Nous sommes en 2060. La section à l’instruction reconnaît lentement, mais sûrement, cette portion de zone urbaine qui ressemble à s’y méprendre à un film de science-fiction datant pourtant du XXe siècle. Le premier groupe progresse au sol. Les soldats augmentés sont à l’affût. À une dizaine de mètres au-dessus d’eux, un autre groupe appui la progression. Franky Zapata aura eu une idée de génie. Présentée pour la première fois aux Français lors du 14 juillet 2019, l’évolution de son Flybord Air a révolutionné le combat. Légers, mobiles, rapides, les voltigeurs – le terme « grenadier » auparavant associé a disparu – sont presque invisibles à l’œil nu, du fait de leur camouflage obtenu grâce à un procédé d’imagerie lenticulaire.

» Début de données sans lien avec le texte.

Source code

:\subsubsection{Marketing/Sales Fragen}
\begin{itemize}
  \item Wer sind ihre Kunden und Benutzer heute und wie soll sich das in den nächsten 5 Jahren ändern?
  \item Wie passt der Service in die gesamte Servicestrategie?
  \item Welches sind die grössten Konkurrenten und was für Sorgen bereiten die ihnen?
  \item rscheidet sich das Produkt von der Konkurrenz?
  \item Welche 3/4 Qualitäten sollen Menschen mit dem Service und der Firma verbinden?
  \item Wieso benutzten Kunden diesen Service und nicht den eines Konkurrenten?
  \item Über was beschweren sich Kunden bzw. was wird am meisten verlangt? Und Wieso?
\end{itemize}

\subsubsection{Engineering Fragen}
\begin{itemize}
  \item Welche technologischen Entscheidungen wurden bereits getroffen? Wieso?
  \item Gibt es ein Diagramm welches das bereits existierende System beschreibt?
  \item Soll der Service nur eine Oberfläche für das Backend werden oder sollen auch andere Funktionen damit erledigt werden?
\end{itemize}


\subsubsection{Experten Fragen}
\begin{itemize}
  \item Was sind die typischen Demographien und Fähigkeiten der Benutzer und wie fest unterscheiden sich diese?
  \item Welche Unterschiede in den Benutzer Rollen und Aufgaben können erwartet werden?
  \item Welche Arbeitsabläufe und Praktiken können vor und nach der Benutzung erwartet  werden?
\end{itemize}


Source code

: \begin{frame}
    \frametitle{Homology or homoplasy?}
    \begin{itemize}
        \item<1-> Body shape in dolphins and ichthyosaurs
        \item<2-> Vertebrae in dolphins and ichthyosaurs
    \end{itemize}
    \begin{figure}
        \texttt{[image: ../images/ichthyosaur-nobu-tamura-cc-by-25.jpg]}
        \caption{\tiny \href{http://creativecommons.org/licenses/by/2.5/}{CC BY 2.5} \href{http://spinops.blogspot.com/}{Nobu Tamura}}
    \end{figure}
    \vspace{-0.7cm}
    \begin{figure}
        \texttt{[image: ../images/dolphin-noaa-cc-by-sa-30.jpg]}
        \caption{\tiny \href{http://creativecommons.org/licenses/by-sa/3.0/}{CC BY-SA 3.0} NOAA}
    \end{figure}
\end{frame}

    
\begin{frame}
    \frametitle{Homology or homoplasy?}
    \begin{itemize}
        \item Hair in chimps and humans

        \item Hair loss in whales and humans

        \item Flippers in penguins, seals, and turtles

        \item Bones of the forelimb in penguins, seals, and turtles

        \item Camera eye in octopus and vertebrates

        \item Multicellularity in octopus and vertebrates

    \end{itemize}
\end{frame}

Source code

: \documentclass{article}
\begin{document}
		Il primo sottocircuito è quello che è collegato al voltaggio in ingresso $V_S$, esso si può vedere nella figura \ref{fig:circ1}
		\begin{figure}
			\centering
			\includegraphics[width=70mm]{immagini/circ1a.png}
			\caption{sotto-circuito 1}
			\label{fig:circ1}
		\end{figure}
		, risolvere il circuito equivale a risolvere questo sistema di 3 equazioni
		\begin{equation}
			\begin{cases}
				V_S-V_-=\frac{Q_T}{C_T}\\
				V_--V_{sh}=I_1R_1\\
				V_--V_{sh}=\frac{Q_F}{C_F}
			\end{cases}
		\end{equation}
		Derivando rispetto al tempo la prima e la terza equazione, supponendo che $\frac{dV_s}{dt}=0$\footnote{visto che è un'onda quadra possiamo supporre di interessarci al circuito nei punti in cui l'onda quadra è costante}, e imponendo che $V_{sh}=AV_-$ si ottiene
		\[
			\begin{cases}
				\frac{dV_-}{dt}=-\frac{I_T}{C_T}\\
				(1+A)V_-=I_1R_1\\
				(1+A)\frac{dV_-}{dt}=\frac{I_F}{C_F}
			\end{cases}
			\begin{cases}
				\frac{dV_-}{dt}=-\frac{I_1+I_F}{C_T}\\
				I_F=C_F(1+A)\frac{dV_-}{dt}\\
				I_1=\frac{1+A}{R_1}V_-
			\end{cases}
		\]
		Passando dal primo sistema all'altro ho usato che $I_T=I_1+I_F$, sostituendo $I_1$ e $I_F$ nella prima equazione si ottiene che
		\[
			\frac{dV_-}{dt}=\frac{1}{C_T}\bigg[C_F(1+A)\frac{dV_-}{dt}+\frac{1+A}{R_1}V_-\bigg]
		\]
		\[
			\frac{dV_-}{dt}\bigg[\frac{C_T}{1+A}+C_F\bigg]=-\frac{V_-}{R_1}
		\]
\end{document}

Développé sur l’idée d’un officier général ayant rejoint un grand industriel de défense, personne n’y croyait il y a quarante ans. C’est désormais une réalité. Le troisième groupe couvre à partir de véhicules Griffon V3, qui commencent à être obsolètes. Soudain, la section est prise à partie par un tir laser à haute fragmentation. « Stop les gars ! On arrête tout ! » hurle alors le sergent-major instructeur dans son micro-gorge. « Retirez-moi vos casques. Rassemblement autour du visionneur 3D. Débriefing. » Chaque soldat ôte son casque de réalité virtuelle. Quelques secondes sont nécessaires pour se réhabituer à la lumière blafarde de cet ancien gymnase reconverti en salle d’immersion. L’autoévaluation de l’exercice peut commencer.
2020. Retour au temps présent. « Penser autrement, Vivre autrement, L’école autrement, Manger autrement… ». La liste est longue, l’expression étant déclinée dans tous les domaines. Il faut désormais tout faire « autrement », comme si le présent qui découle du passé n’était subitement pas à la hauteur des enjeux futurs. Il n’y aurait donc que le monde d’avant et celui d’après ! L’expression correspond à un effet d’aubaine calqué sur une technique de communication qui consiste à effrayer : il faudrait à tout prix réagir avant qu’il ne soit trop tard. Cette peur permettrait une prise de conscience responsable et raisonnable. Affabulation ! À moins d’être sérieusement préparé à l’affronter, la peur annihile bien plus souvent les facultés de réflexion qu’elle ne les décuple. Elle gomme cette lucidité bienveillante qui évite de tomber dans le piège médiatique et lobbyiste de l’« autrement ».
Dans le cadre du thème considéré, « Former autrement » signifierait changer radicalement les méthodes, parce que le besoin l’impose, en rupture totale avec les anciens codes par le biais de mesures disruptives. Or, même avec le retour probable des conflits de haute intensité, est-ce que l’outil de formation dans les armées ne répond plus au besoin ? Est-il obsolète, archaïque, dépassé ? La question semble légitime.